The infighting comes at a time of major political upheaval for Bangladesh. Forum had also complained about the handing over of the trade group’s reins in the wake of SM Mannan Kochi’s resignation as president in August. Kochi, who also served as general secretary of the Dhaka City North arm of the Awami League, Bangladesh’s then-ruling party, had left the country after then-prime minister Sheikh Hasina’s downfall was accompanied by an escalation of mob violence against members of her government. While BGMEA vice president Khandoker Rafiqul Islam, who also served as acting president during Kochi’s absence, quickly moved up to the helm, it was a succession that some saw as irregular.

Members also cast doubt on whether the existing board could navigate Bangladesh’s tentpole industry—which is responsible for nearly 85 percent of the country’s exports—through the myriad financial, economic, production, labor and logistical crises that have bedeviled it since the student-led democratic movement challenged, then overthrew, the Awami League’s iron-fisted rule in July. Orders for what used to be the world’s second-largest garment exporter after China have collapsed as brands and retailers pursue stability in increasingly uncertain times.

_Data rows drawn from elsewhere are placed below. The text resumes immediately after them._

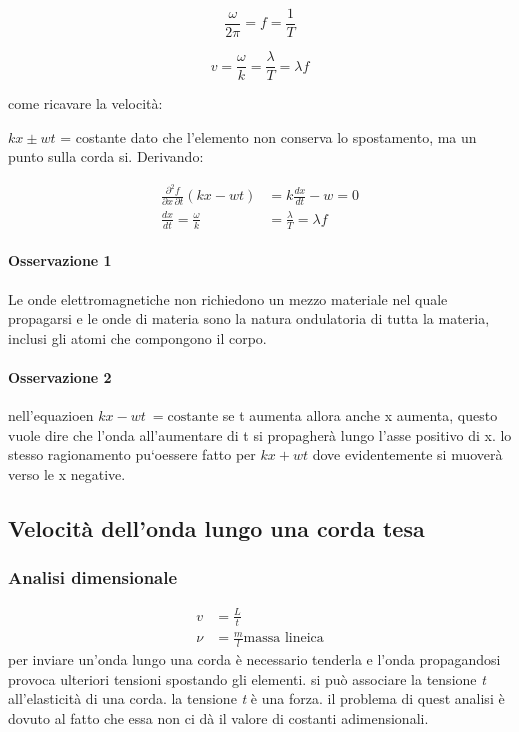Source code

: \documentclass[a4paper,11pt]{article}
\begin{document}
    \begin{center}
        \[
        \frac{\omega}{2 \pi} = f = \frac{1}{T}   
        \]
    \end{center}

    \begin{center}
        \[
        v = \frac{\omega}{k} = \frac{\lambda}{T} = \lambda f   
        \]
    \end{center}

    come ricavare la velocità:

    \( kx \pm wt\) = costante dato che l'elemento non conserva lo spostamento, ma un punto sulla corda si. Derivando:

\begin{align*}
   \frac{\partial^2 f}{\partial x \, \partial t} (kx - wt) &= k \frac{dx}{dt} - w = 0
    \\
    \frac{dx}{dt} = \frac{\omega}{k} &= \frac{\lambda}{T} = \lambda f
\end{align*}
 
\paragraph{Osservazione 1}
Le onde elettromagnetiche non richiedono un mezzo materiale nel quale propagarsi e le onde di materia sono la natura ondulatoria di tutta la materia, inclusi gli atomi che compongono il corpo.

\paragraph{Osservazione 2}
nell'equazioen \(kx - wt\ = \text{costante} \) se t aumenta allora anche x aumenta, questo vuole dire che l'onda all'aumentare di t si propagherà lungo l'asse positivo di x. lo stesso ragionamento pu`oessere fatto per \(kx + wt\) dove evidentemente si muoverà verso le x negative. 

\subsection{Velocità dell'onda lungo una corda tesa}

\subsubsection{Analisi dimensionale}
\begin{align*}
    v &= \frac{L}{t} 
    \\
    \nu &= \frac{m}{l} \text{massa lineica}
\end{align*}
per inviare un'onda lungo una corda è necessario tenderla e l'onda propagandosi provoca ulteriori tensioni spostando gli elementi. si può associare la tensione \textit{t} all'elasticità di una corda. 
la tensione \textit{t} è una forza. il problema di quest analisi è dovuto al fatto che essa non ci dà il valore di costanti adimensionali.
\end{document}
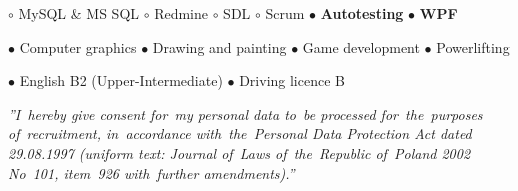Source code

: \documentclass[11pt,a4paper]{article}
\begin{document}
    \vspace{0.04cm}
    $\circ$ MySQL \& MS SQL
    \hspace{0.34cm}
    $\circ$ Redmine
    \hspace{0.34cm}
    $\circ$ SDL
    \hspace{0.34cm}
    $\circ$ Scrum
    \hspace{0.34cm}
    $\bullet$ {\bf Autotesting}
    \hspace{0.34cm}
    $\bullet$ {\bf WPF}


    \bigskip


    \smallskip
    $\bullet$ Computer graphics
    \hspace{0.34cm}
    $\bullet$ Drawing and painting
    \hspace{0.34cm}
    $\bullet$ Game development
    \hspace{0.34cm}
    $\bullet$ Powerlifting


    \bigskip


    \smallskip
    $\bullet$ English B2 (Upper-Intermediate)
    \hspace{0.34cm}
    $\bullet$ Driving licence B


    \vspace{1cm}

    \noindent \textit{''I~hereby give consent for~my personal data to~be processed for~the~purposes of~recruitment,
    in~accordance with~the~Personal Data Protection Act dated 29.08.1997 (uniform text: Journal of~Laws of~the~Republic
    of~Poland 2002 No~101, item~926 with~further amendments).''}
\end{document}
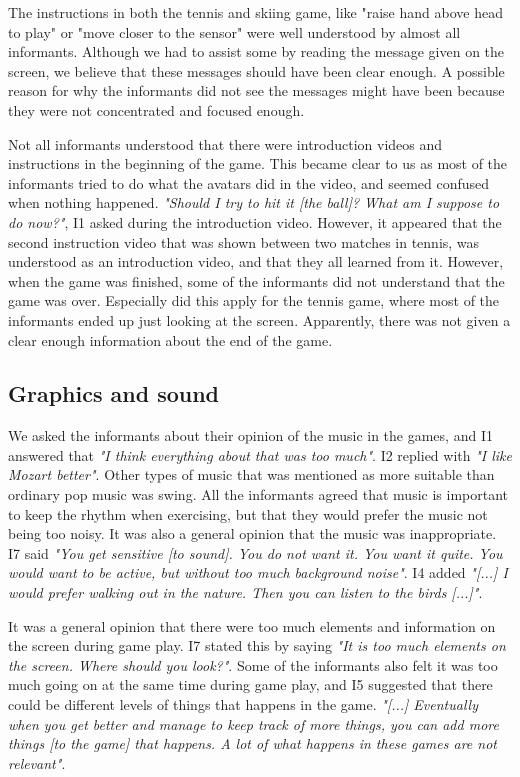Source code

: The instructions in both the tennis and skiing game, like "raise hand above head to play" or "move closer to the sensor" were well understood by almost all informants. Although we had to assist some by reading the message given on the screen, we believe that these messages should have been clear enough. A possible reason for why the informants did not see the messages might have been because they were not concentrated and focused enough. 

Not all informants understood that there were introduction videos and instructions in the beginning of the game. This became clear to us as most of the informants tried to do what the avatars did in the video, and seemed confused when nothing happened. \emph{"Should I try to hit it [the ball]? What am I suppose to do now?"}, I1 asked during the introduction video. However, it appeared that the second instruction video that was shown between two matches in tennis, was understood as an introduction video, and that they all learned from it. However, when the game was finished, some of the informants did not understand that the game was over. Especially did this apply for the tennis game, where most of the informants ended up just looking at the screen. Apparently, there was not given a clear enough information about the end of the game.  

\subsection{Graphics and sound}

We asked the informants about their opinion of the music in the games, and I1 answered that \emph{"I think everything about that was too much"}. I2 replied with \emph{"I like Mozart better"}. Other types of music that was mentioned as more suitable than ordinary pop music was swing. All the informants agreed that music is important to keep the rhythm when exercising, but that they would prefer the music not being too noisy. It was also a general opinion that the music was inappropriate.  I7 said \emph{"You get sensitive [to sound]. You do not want it. You want it quite. You would want to be active, but without too much background noise"}. I4 added \emph{"[...] I would prefer walking out in the nature. Then you can listen to the birds [...]"}.

It was a general opinion that there were too much elements and information on the screen during game play. I7 stated this by saying \emph{"It is too much elements on the screen. Where should you look?"}. Some of the informants also felt it was too much going on at the same time during game play, and I5 suggested that there could be different levels of things that happens in the game. \emph{"[...] Eventually when you get better and manage to keep track of more things, you can add more things [to the game] that happens. A lot of what happens in these games are not relevant"}. 

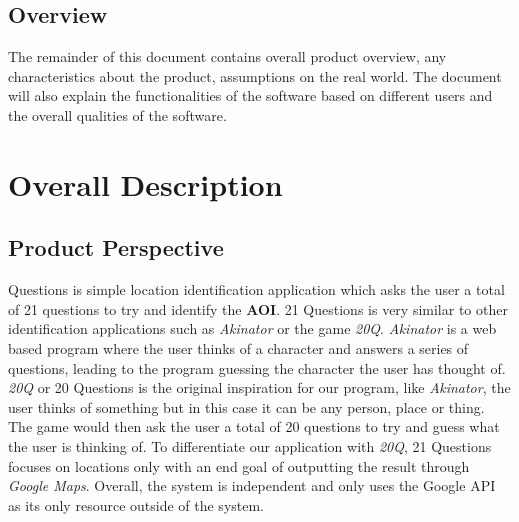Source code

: \documentclass[titlepage]{article}
\begin{document}
		\subsection{Overview}
		\label{sub:overview}
		The remainder of this document contains overall product overview, any characteristics about the product, assumptions on the real world. The document will also explain the functionalities of the software based on different users and the overall qualities of the software.  
		
		
		
		\section{Overall Description}
		\label{sec:overall_description}
		
		\subsection{Product Perspective}
		\label{sub:product_perspective}
		\indent {} Questions is simple location identification application which asks the user a total of 21 questions to try and identify the \textbf{AOI}. 21 Questions is very similar to other identification applications such as \textit{Akinator} or the game \textit{20Q}. \textit{Akinator} is a web based program where the user thinks of a character and answers a series of questions, leading to the program guessing the character the user has thought of. \textit{20Q} or 20 Questions is the original inspiration for our program, like \textit{Akinator}, the user thinks of something but in this case it can be any person, place or thing. The game would then ask the user a total of 20 questions to try and guess what the user is thinking of. To differentiate our application with \textit{20Q}, 21 Questions focuses on locations only with an end goal of outputting the result through \textit{Google Maps}. Overall, the system is independent and only uses the Google API as its only resource outside of the system.
		
\end{document}

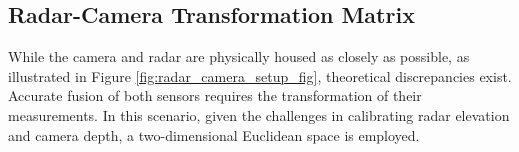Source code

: \iffalse
\subsection{Radar-Camera Transformation Matrix}
While the camera and radar are physically housed as closely as possible, 
as illustrated in Figure \ref{fig:radar_camera_setup_fig}, 
theoretical discrepancies exist.
Accurate fusion of both sensors requires the transformation of their measurements. 
In this scenario, given the challenges in calibrating radar elevation and camera depth, 
a two-dimensional Euclidean space is employed.

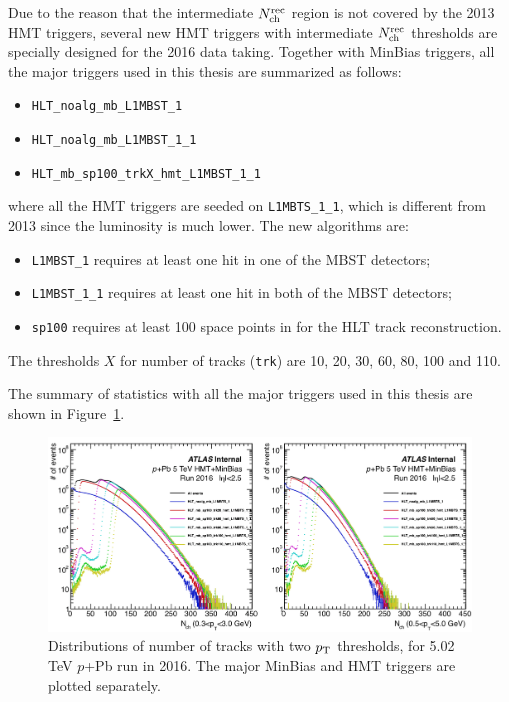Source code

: Due to the reason that the intermediate $N_\text{ch}^\text{rec}$ region is not covered by the 2013 HMT triggers, several new HMT triggers with intermediate $N_\text{ch}^\text{rec}$ thresholds are specially designed for the 2016 data taking. Together with MinBias triggers, all the major triggers used in this thesis are summarized as follows:
\begin{itemize}
\item \verb|HLT_noalg_mb_L1MBST_1|
\item \verb|HLT_noalg_mb_L1MBST_1_1|
\item \verb|HLT_mb_sp100_trkX_hmt_L1MBST_1_1|
\end{itemize}
where all the HMT triggers are seeded on \verb|L1MBTS_1_1|, which is different from 2013 since the luminosity is much lower. The new algorithms are:
\begin{itemize}
\item \verb|L1MBST_1| requires at least one hit in one of the MBST detectors;
\item \verb|L1MBST_1_1| requires at least one hit in both of the MBST detectors;
\item \verb|sp100| requires at least 100 space points in for the HLT track reconstruction.
\end{itemize}
The thresholds $X$ for number of tracks (\verb|trk|) are 10, 20, 30, 60, 80, 100 and 110.

The summary of statistics with all the major triggers used in this thesis are shown in Figure~\ref{fig:detector_ATLAS_trigger_pPb2016}.
\begin{figure}[H]
\centering
\includegraphics[width=.95\linewidth]{figs/chapter_detector/ATLAS_trigger_pPb2016.png}
\caption{Distributions of number of tracks with two $p_\text{T}$ thresholds, for 5.02 TeV $p$+Pb run in 2016. The major MinBias and HMT triggers are plotted separately.}
\label{fig:detector_ATLAS_trigger_pPb2016}
\end{figure}



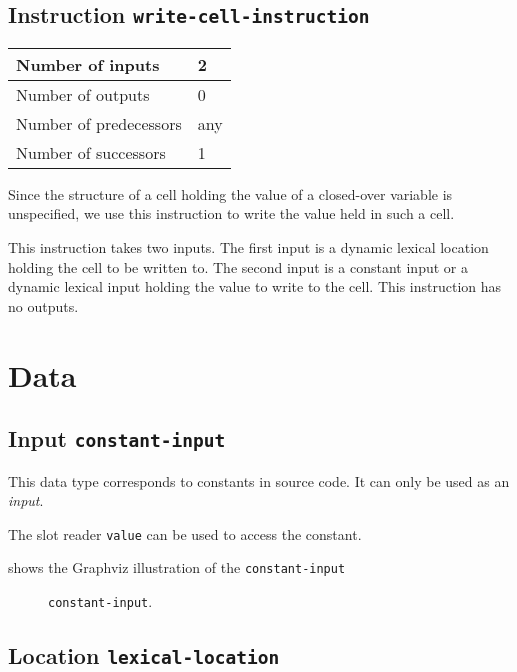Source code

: \subsection{Instruction \texttt{write-cell-instruction}}
\label{mir-instruction-write-cell}

\begin{tabular}{|l|l|}
\hline
Number of inputs & 2\\
\hline
Number of outputs & 0\\
\hline
Number of predecessors & any\\
\hline
Number of successors & 1\\
\hline
\end{tabular}

Since the structure of a cell holding the value of a closed-over
variable is unspecified, we use this instruction to write the value
held in such a cell.

This instruction takes two inputs. The first input is a dynamic
lexical location holding the cell to be written to.  The second input
is a constant input or a dynamic lexical input holding the value to
write to the cell.  This instruction has no outputs.

\section{Data}

\subsection{Input \texttt{constant-input}}

This data type corresponds to constants in source code.  It can only
be used as an \emph{input}.

The slot reader \texttt{value} can be used to access the constant. 

 shows the Graphviz illustration of the
\texttt{constant-input}

\begin{figure}
\begin{center}
\end{center}
\caption{\label{fig-constant-input}
\texttt{constant-input}.}
\end{figure}

\subsection{Location \texttt{lexical-location}}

But Hossain’s critics, who met in Chittagong last week, have bristled at what they said was the administrator’s “overstep” of the scope of his responsibilities by instituting reforms he wasn’t supposed to and by hiring external law firms when the BGMEA has in-house legal representation. They hit out, in particular, at a Dec. 30 notice that asked members to submit their renewal applications for BGMEA membership, along with updated trade and factory licenses and income tax certificates, by Jan. 31.

“Nowhere in the 2022 Trade Organization Act, the 1994 Trade Organization Rules and BGMEA’s own memorandum and articles of association is it stated that a DIFE certificate is required for membership renewal,” SM Nurul Haque, managing director of Shagore Garments and a former BGMEA first vice president, wrote in a letter to members, dated Jan. 2., that used the acronym for the Department of Inspection for Factories and Establishments. “In this case, giving time until Jan. 31 is not appropriate in any way. BGMEA members renew their membership at a time convenient to them throughout the year. For example, if a member obtains BGMEA membership in December, why would they renew their membership again by Jan. 31?”

Even so, Ali said it was the administrator and his support committee’s job to reform the member rolls and election procedures, ensuring that only “legitimate” manufacturers and exporters can exercise the right to vote and, in so doing, form a board that is beyond reproach as it aids in the sector’s recovery.

“This is the core issue: The administrator is trying to ensure we have an actual count of members and only those licensed by the government are counted as members,” he said. “Those who don’t have the licenses are now worried they’ll lose voting rights.”